Brynn was breathless, her lashes wet from tears of laughter, and that seldom used place in the center of her chest aching for all the things it couldn’t have. She’d ordered a second beer, or a third counting the one she’d had before seeing Ford, but it remained largely untouched thanks to the way the conversation kept rolling between them. They’d talked and joked, finding humor in those few shared months together without dredging up the crummy ending to their story. Ford smugly confessed to breaking their pact about not watching
Lost
without her, updated her on the friends they’d shared back in school, broke her heart with news about the death of his parents, and made her grin with tales of his little sister marrying Sam—which, for the record, she’d totally called ten years ago, and without even meeting them.

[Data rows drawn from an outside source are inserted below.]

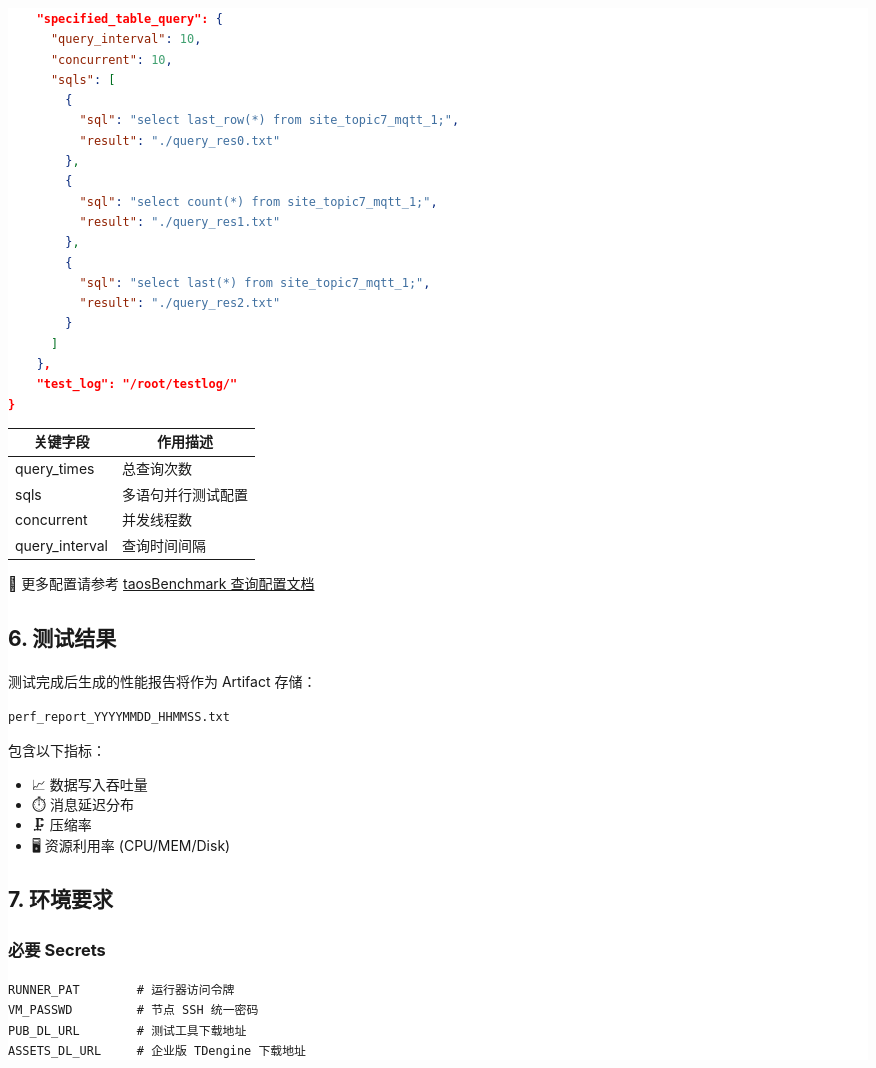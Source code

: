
 ```json
    "specified_table_query": {
      "query_interval": 10,
      "concurrent": 10,
      "sqls": [
        {
          "sql": "select last_row(*) from site_topic7_mqtt_1;",
          "result": "./query_res0.txt"
        },
        {
          "sql": "select count(*) from site_topic7_mqtt_1;",
          "result": "./query_res1.txt"
        },
        {
          "sql": "select last(*) from site_topic7_mqtt_1;",
          "result": "./query_res2.txt"
        }
      ]
    },
    "test_log": "/root/testlog/"
}
```

| 关键字段       | 作用描述                  |
|---------------|-------------------------|
| query_times    | 总查询次数               |
| sqls           | 多语句并行测试配置        |
| concurrent     | 并发线程数               |
| query_interval | 查询时间间隔             |


🔗 更多配置请参考 [taosBenchmark 查询配置文档](https://docs.taosdata.com/reference/tools/taosbenchmark/#%E6%9F%A5%E8%AF%A2%E9%85%8D%E7%BD%AE%E5%8F%82%E6%95%B0)


## 6. 测试结果
测试完成后生成的性能报告将作为 Artifact 存储：

```bash
perf_report_YYYYMMDD_HHMMSS.txt
```

包含以下指标：
- 📈 数据写入吞吐量
- ⏱️ 消息延迟分布
- 🗜️ 压缩率
- 🖥️ 资源利用率 (CPU/MEM/Disk)

## 7. 环境要求

### 必要 Secrets
```env
RUNNER_PAT        # 运行器访问令牌
VM_PASSWD         # 节点 SSH 统一密码
PUB_DL_URL        # 测试工具下载地址
ASSETS_DL_URL     # 企业版 TDengine 下载地址
```
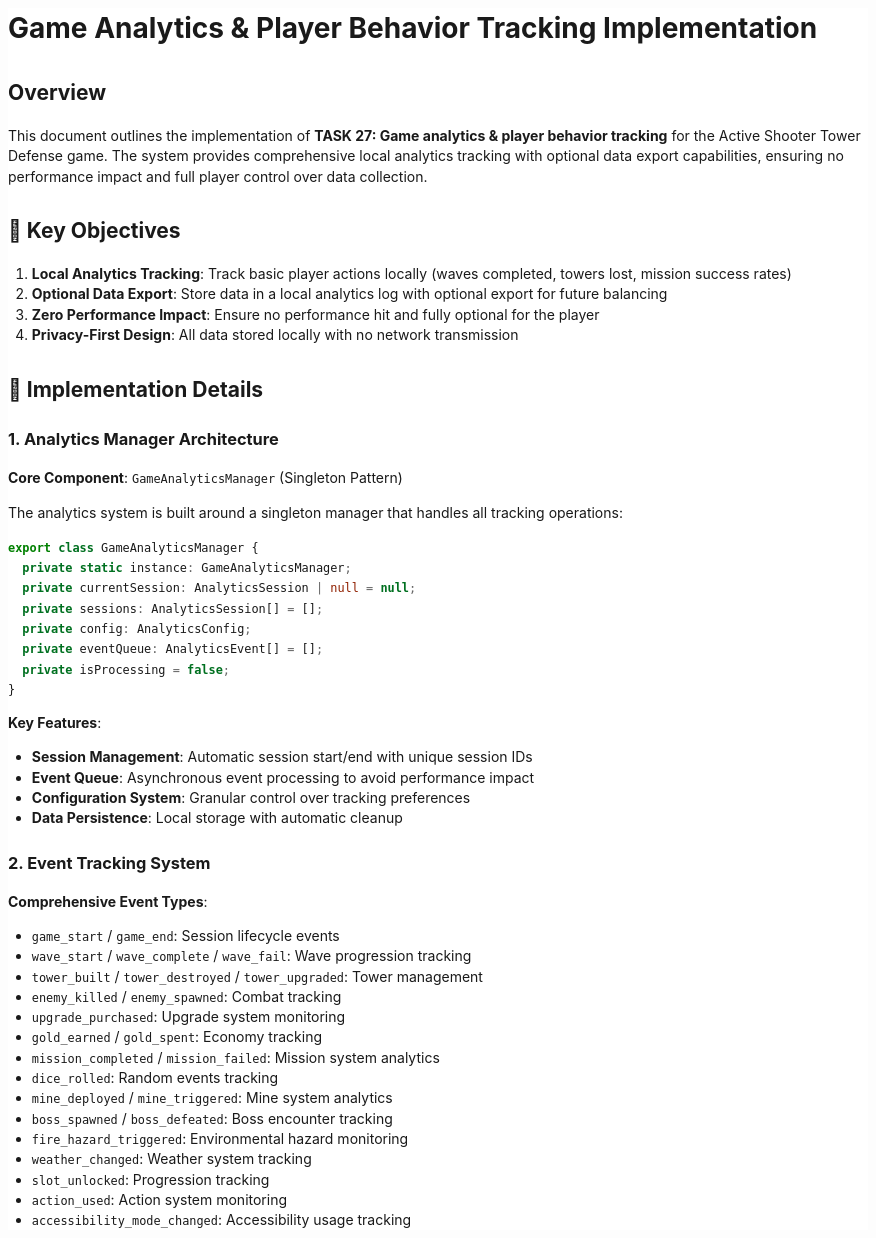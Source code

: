 # Game Analytics & Player Behavior Tracking Implementation

## Overview

This document outlines the implementation of **TASK 27: Game analytics & player behavior tracking** for the Active Shooter Tower Defense game. The system provides comprehensive local analytics tracking with optional data export capabilities, ensuring no performance impact and full player control over data collection.

## 🎯 Key Objectives

1. **Local Analytics Tracking**: Track basic player actions locally (waves completed, towers lost, mission success rates)
2. **Optional Data Export**: Store data in a local analytics log with optional export for future balancing
3. **Zero Performance Impact**: Ensure no performance hit and fully optional for the player
4. **Privacy-First Design**: All data stored locally with no network transmission

## 🔧 Implementation Details

### 1. Analytics Manager Architecture

**Core Component**: `GameAnalyticsManager` (Singleton Pattern)

The analytics system is built around a singleton manager that handles all tracking operations:

```typescript
export class GameAnalyticsManager {
  private static instance: GameAnalyticsManager;
  private currentSession: AnalyticsSession | null = null;
  private sessions: AnalyticsSession[] = [];
  private config: AnalyticsConfig;
  private eventQueue: AnalyticsEvent[] = [];
  private isProcessing = false;
}
```

**Key Features**:
- **Session Management**: Automatic session start/end with unique session IDs
- **Event Queue**: Asynchronous event processing to avoid performance impact
- **Configuration System**: Granular control over tracking preferences
- **Data Persistence**: Local storage with automatic cleanup

### 2. Event Tracking System

**Comprehensive Event Types**:
- `game_start` / `game_end`: Session lifecycle events
- `wave_start` / `wave_complete` / `wave_fail`: Wave progression tracking
- `tower_built` / `tower_destroyed` / `tower_upgraded`: Tower management
- `enemy_killed` / `enemy_spawned`: Combat tracking
- `upgrade_purchased`: Upgrade system monitoring
- `gold_earned` / `gold_spent`: Economy tracking
- `mission_completed` / `mission_failed`: Mission system analytics
- `dice_rolled`: Random events tracking
- `mine_deployed` / `mine_triggered`: Mine system analytics
- `boss_spawned` / `boss_defeated`: Boss encounter tracking
- `fire_hazard_triggered`: Environmental hazard monitoring
- `weather_changed`: Weather system tracking
- `slot_unlocked`: Progression tracking
- `action_used`: Action system monitoring
- `accessibility_mode_changed`: Accessibility usage tracking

He’d kept at it with the game design and even found some success, which was awesome. And while it sounded like he still needed to work as a property manager on the side, it made her happy to hear he’d followed his dreams and achieved his goals.

For her part, she hadn’t been quite so forthcoming. It was easy to talk about work. Tell him about Jet and how he’d actually been the one to get her her first job, interning with the Brewers in Milwaukee. But not how she’d known him from her neighborhood growing up. Or how her choice to work with pro athletes hadn’t solely been based on her love of sports, but on the fact her father and, more important, Timothy O’Shea—the man profiting from her father’s weakness—had a strict no-go policy regarding national sports leagues. Brynn was able to work with some of the highest-paid men in the country and know she’d never get pressed to go to them for a bailout. Too much publicity with those guys. Too many resources. Way too jaded. Which meant too much risk for O’Shea and her dad, and a safe workplace for Brynn.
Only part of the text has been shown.